El buen gusto no se aplica sólo a la naturaleza o el arte, sino a todo el ámbito de las costumbres, conveniencias, conductas y obras humanas, e incluso a las personas mismas.
Cultivar el buen gusto en lo que cocinamos, en lo que vemos, por donde paseamos, en lo que leemos y de lo que hablamos, ayuda a cultivar la belleza.
Los valores y los esfuerzos del otro por nosotros y los nuestros, a veces quedan ocultos entre la maleza de las prisas, el cansancio o el despiste. Los defectos aparecen claramente a la vista como la «amanitas faloide» y brillan con tanta fuerza que nos dan ganas de meterlos en la cesta de nuestros comentarios y nuestro corazón. Pero eso sólo sirve para envenenarnos. Es inútil.

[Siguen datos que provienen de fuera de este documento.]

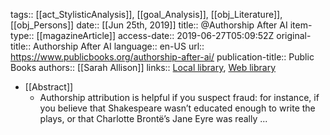 tags:: [[act_StylisticAnalysis]], [[goal_Analysis]], [[obj_Literature]], [[obj_Persons]]
date:: [[Jun 25th, 2019]]
title:: @Authorship After AI
item-type:: [[magazineArticle]]
access-date:: 2019-06-27T05:09:52Z
original-title:: Authorship After AI
language:: en-US
url:: https://www.publicbooks.org/authorship-after-ai/
publication-title:: Public Books
authors:: [[Sarah Allison]]
links:: [Local library](zotero://select/groups/2386895/items/XUZ6Y83Q), [Web library](https://www.zotero.org/groups/2386895/items/XUZ6Y83Q)

- [[Abstract]]
	- Authorship attribution is helpful if you suspect fraud: for instance, if you believe that Shakespeare wasn’t educated enough to write the plays, or that Charlotte Brontë’s Jane Eyre was really ...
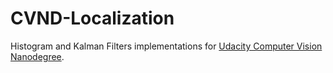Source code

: # CVND-Localization
Histogram and Kalman Filters implementations for
[Udacity Computer Vision Nanodegree](https://www.udacity.com/course/computer-vision-nanodegree--nd891).
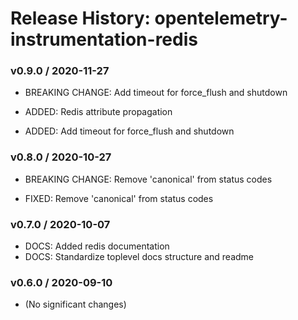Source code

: # Release History: opentelemetry-instrumentation-redis

### v0.9.0 / 2020-11-27

* BREAKING CHANGE: Add timeout for force_flush and shutdown 

* ADDED: Redis attribute propagation 
* ADDED: Add timeout for force_flush and shutdown 

### v0.8.0 / 2020-10-27

* BREAKING CHANGE: Remove 'canonical' from status codes 

* FIXED: Remove 'canonical' from status codes 

### v0.7.0 / 2020-10-07

* DOCS: Added redis documentation 
* DOCS: Standardize toplevel docs structure and readme 

### v0.6.0 / 2020-09-10

* (No significant changes)
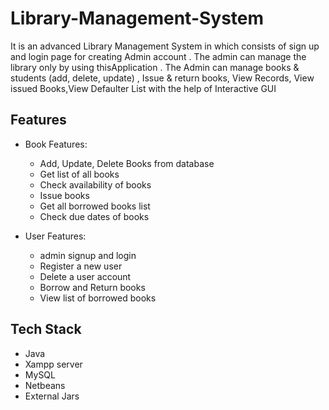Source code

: # Library-Management-System
It is an advanced Library Management System in which consists of sign up and login page for creating Admin account . The admin can manage the library only by using thisApplication . The Admin can manage books &amp; students (add, delete, update) , Issue &amp; return books, View Records, View issued Books,View Defaulter List with the help of Interactive GUI


<!-- ============================================  FEATURES ======================================================  -->
## Features

* Book Features:
    * Add, Update, Delete Books from database
    * Get list of all books
    * Check availability of books
    * Issue books
    * Get all borrowed books list
    * Check due dates of books

* User Features:
    * admin signup and login
    * Register a new user
    * Delete a user account
    * Borrow and Return books
    * View list of borrowed books

<!-- ============================================  TECH STACK ======================================================  -->

## Tech Stack

* Java
* Xampp server
* MySQL
* Netbeans
* External Jars

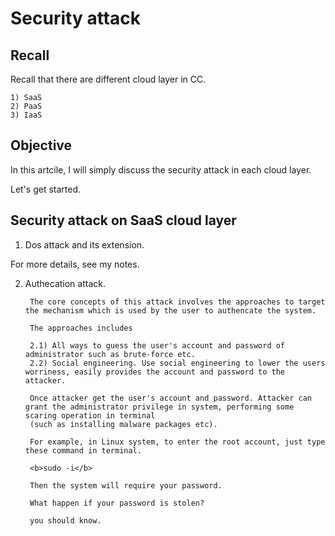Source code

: # Security attack
## Recall
Recall that there are different cloud layer in CC.
  
    1) SaaS
    2) PaaS
    3) IaaS
    
## Objective
In this artcile, I will simply discuss the security attack in each cloud layer.

Let's get started.

## Security attack on SaaS cloud layer

1) Dos attack and its extension.

For more details, see my notes.

2) Authecation attack.
    
        The core concepts of this attack involves the approaches to target the mechanism which is used by the user to authencate the system.
        
        The approaches includes 
        
        2.1) All ways to guess the user's account and password of administrator such as brute-force etc. 
        2.2) Social engineering. Use social engineering to lower the users worriness, easily provides the account and password to the attacker.

        Once attacker get the user's account and password. Attacker can grant the administrator privilege in system, performing some scaring operation in terminal 
        (such as installing malware packages etc).
        
        For example, in Linux system, to enter the root account, just type these command in terminal.
        
        <b>sudo -i</b>
        
        Then the system will require your password.
        
        What happen if your password is stolen? 
        
        you should know.
        
        
        
        
        
        
        

    

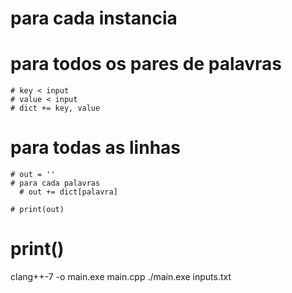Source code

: # para cada instancia
  # para todos os pares de palavras
    # key < input
    # value < input
    # dict += key, value

  # para todas as linhas
    # out = ''
    # para cada palavras
      # out += dict[palavra]
    
    # print(out)
  # print()

clang++-7 -o main.exe main.cpp
./main.exe inputs.txt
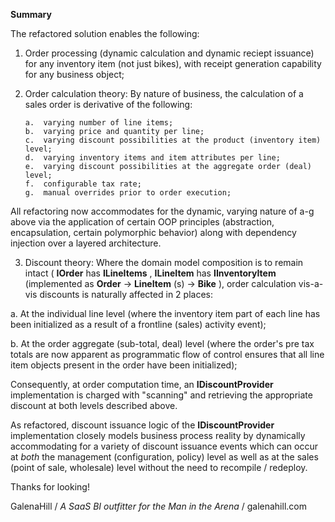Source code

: **Summary**

The refactored solution enables the following:

1.  Order processing (dynamic calculation and dynamic reciept issuance) for any inventory item (not just bikes), with receipt generation capability for any business object;

2.  Order calculation theory:  By nature of business, the calculation of a sales order is derivative of the following:

        a.  varying number of line items;
        b.  varying price and quantity per line;
        c.  varying discount possibilities at the product (inventory item) level;
        d.  varying inventory items and item attributes per line;
        e.  varying discount possibilities at the aggregate order (deal) level;
        f.  configurable tax rate;
        g.  manual overrides prior to order execution;
        
All refactoring now accommodates for the dynamic, varying nature of a-g above via the application of certain OOP principles (abstraction, encapsulation, certain polymorphic behavior) along with dependency injection over a layered architecture.

3. Discount theory:  Where the domain model composition is to remain intact ( **IOrder** has **ILineItems** , **ILineItem** has **IInventoryItem** (implemented as **Order** -&gt; **LineItem** (s) -&gt; **Bike** ), order calculation vis-a-vis discounts is naturally affected in 2 places:

a.  At the individual line level (where the inventory item part of each line has been initialized as a result of a frontline (sales) activity event);

b.  At the order aggregate (sub-total, deal) level (where the order's pre tax totals are now apparent as programmatic flow of control ensures that all line item objects present in the order have been initialized);

Consequently, at order computation time, an **IDiscountProvider** implementation is charged with &quot;scanning&quot; and retrieving the appropriate discount at both levels described above.

As refactored, discount issuance logic of the **IDiscountProvider** implementation closely models business process reality by dynamically accommodating for a variety of discount issuance events which can occur at _both_ the management (configuration, policy) level as well as at the sales (point of sale, wholesale) level without the need to recompile / redeploy.


Thanks for looking!

GalenaHill 
/ _A SaaS BI outfitter for the Man in the Arena_ / 
galenahill.com

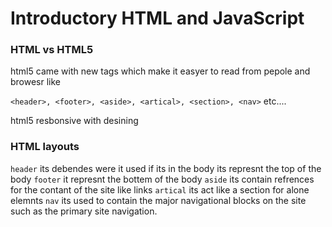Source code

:# Introductory HTML and JavaScript
 
### HTML vs HTML5

html5 came with new tags which make it easyer to read from pepole and browesr like

`<header>, <footer>, <aside>, <artical>, <section>, <nav>` etc....

html5 resbonsive with desining

### HTML layouts

`header` its debendes were it used if its in the body its represnt the top of the body
`footer` it represnt the bottem of the body
`aside` its contain refrences for the contant of the site like links
`artical` its act like a section for alone elemnts
`nav` its used to contain the major navigational blocks on the site such as the primary site navigation.
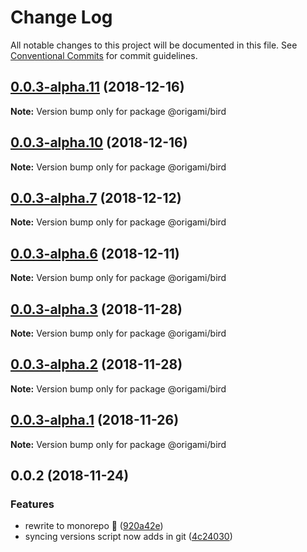 # Change Log

All notable changes to this project will be documented in this file.
See [Conventional Commits](https://conventionalcommits.org) for commit guidelines.

## [0.0.3-alpha.11](https://github.com/origami-cms/core/tree/master/packages/bird/compare/v0.0.3-alpha.10...v0.0.3-alpha.11) (2018-12-16)

**Note:** Version bump only for package @origami/bird





## [0.0.3-alpha.10](https://github.com/origami-cms/core/tree/master/packages/bird/compare/v0.0.3-alpha.9...v0.0.3-alpha.10) (2018-12-16)

**Note:** Version bump only for package @origami/bird





## [0.0.3-alpha.7](https://github.com/origami-cms/core/tree/master/packages/bird/compare/v0.0.3-alpha.6...v0.0.3-alpha.7) (2018-12-12)

**Note:** Version bump only for package @origami/bird





## [0.0.3-alpha.6](https://github.com/origami-cms/core/tree/master/packages/bird/compare/v0.0.3-alpha.5...v0.0.3-alpha.6) (2018-12-11)

**Note:** Version bump only for package @origami/bird





## [0.0.3-alpha.3](https://github.com/origami-cms/core/tree/master/packages/bird/compare/v0.0.3-alpha.2...v0.0.3-alpha.3) (2018-11-28)

**Note:** Version bump only for package @origami/bird





## [0.0.3-alpha.2](https://github.com/origami-cms/core/tree/master/packages/bird/compare/v0.0.3-alpha.1...v0.0.3-alpha.2) (2018-11-28)

**Note:** Version bump only for package @origami/bird





## [0.0.3-alpha.1](https://github.com/origami-cms/core/tree/master/packages/bird/compare/v0.0.3-alpha.0...v0.0.3-alpha.1) (2018-11-26)

**Note:** Version bump only for package @origami/bird





## 0.0.2 (2018-11-24)


### Features

* rewrite to monorepo 🎉 ([920a42e](https://github.com/origami-cms/core/tree/master/packages/bird/commit/920a42e))
* syncing versions script now adds in git ([4c24030](https://github.com/origami-cms/core/tree/master/packages/bird/commit/4c24030))
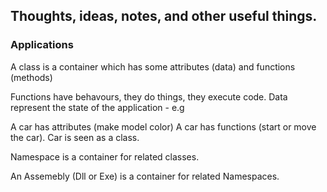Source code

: ## Thoughts, ideas, notes, and other useful things.

### Applications

A class is a container which has some attributes (data) and functions (methods)

Functions have behavours, they do things, they execute code.
Data represent the state of the application - e.g

A car has attributes (make model color)
A car has functions (start or move the car). Car is seen as a class.

Namespace is a container for related classes. 

An Assemebly (Dll or Exe) is a container for related Namespaces.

Las épocas sombrías de nuestra vida nos pueden desanimar, pero nunca hay que desesperar. Seguir el camino con esperanza hasta que uno de los dos vea algo que nos haga recobrar la fuerza y la ilusión para continuar. Un pequeño gesto, una palabra de ánimo, un detalle en ocasiones es suficiente para seguir el camino. El arraigo de las buenas costumbres, de las virtudes, la madurez viene señalada por el gusto que se encuentra en su ejercicio, que hace desaparecer de la conciencia el esfuerzo que hay que poner en práctica para ejecutarla.
Al salir en busca de setas, ya no tendremos en cuenta la humedad ni el lugar sombrío, sólo fijaremos la mirada en la recogida de los frutos de la tierra que aparecen ante nuestra vista cómo un regalo.